Sort through the entries below and pull out lines containing the word "subsubsection".

(The records begins)

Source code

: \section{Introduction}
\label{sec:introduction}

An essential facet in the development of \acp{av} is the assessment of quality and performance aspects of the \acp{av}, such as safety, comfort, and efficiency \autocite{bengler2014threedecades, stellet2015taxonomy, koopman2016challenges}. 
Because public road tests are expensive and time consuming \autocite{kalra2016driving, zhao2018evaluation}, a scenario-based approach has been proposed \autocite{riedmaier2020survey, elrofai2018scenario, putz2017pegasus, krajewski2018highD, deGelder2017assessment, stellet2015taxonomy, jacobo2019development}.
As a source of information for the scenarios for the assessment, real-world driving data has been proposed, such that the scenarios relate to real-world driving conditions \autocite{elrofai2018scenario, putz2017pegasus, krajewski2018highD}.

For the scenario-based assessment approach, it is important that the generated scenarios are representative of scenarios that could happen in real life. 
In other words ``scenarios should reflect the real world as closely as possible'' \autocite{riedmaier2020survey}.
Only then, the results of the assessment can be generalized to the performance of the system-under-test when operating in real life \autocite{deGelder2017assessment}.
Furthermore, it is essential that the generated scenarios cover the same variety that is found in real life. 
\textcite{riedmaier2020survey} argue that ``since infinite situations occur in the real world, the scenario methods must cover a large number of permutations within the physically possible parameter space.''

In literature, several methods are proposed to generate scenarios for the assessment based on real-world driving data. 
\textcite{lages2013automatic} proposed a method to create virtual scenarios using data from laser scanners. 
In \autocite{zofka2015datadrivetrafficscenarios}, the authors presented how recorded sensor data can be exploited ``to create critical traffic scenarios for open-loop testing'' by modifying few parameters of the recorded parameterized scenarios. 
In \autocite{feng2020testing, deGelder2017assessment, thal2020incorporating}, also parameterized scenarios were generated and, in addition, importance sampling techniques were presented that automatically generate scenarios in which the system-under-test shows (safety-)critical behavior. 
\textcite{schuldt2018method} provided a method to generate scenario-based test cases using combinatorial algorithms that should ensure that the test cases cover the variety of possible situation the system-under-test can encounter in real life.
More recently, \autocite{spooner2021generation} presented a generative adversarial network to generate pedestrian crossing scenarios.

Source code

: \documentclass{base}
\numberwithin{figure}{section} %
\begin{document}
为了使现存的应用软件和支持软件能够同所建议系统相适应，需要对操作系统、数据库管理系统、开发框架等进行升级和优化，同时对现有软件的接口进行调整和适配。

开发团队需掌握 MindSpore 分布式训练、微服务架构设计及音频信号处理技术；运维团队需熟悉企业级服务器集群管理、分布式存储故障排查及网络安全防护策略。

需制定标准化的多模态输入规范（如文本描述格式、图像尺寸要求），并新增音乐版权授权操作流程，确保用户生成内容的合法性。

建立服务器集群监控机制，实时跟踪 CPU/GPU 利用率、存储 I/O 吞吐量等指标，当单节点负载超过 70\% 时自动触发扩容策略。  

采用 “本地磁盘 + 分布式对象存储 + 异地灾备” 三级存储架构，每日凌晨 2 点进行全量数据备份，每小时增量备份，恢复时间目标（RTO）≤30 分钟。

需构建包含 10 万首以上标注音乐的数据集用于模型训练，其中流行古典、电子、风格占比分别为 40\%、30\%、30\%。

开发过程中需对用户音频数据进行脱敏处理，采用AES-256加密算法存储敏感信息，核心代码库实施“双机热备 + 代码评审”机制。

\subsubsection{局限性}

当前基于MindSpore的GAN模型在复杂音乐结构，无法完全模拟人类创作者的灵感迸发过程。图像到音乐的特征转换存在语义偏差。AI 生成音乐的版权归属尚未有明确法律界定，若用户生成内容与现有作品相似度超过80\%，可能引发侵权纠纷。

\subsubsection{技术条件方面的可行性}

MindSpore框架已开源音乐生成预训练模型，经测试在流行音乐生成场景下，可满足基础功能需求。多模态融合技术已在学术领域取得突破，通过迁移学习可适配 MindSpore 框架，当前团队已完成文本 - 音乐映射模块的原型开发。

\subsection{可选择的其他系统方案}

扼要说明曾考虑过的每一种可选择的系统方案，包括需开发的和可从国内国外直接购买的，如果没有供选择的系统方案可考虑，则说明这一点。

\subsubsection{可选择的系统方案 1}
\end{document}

(The records ends)

| Written solution |
\subsubsection{局限性}
\subsubsection{技术条件方面的可行性}
\subsubsection{可选择的系统方案 1}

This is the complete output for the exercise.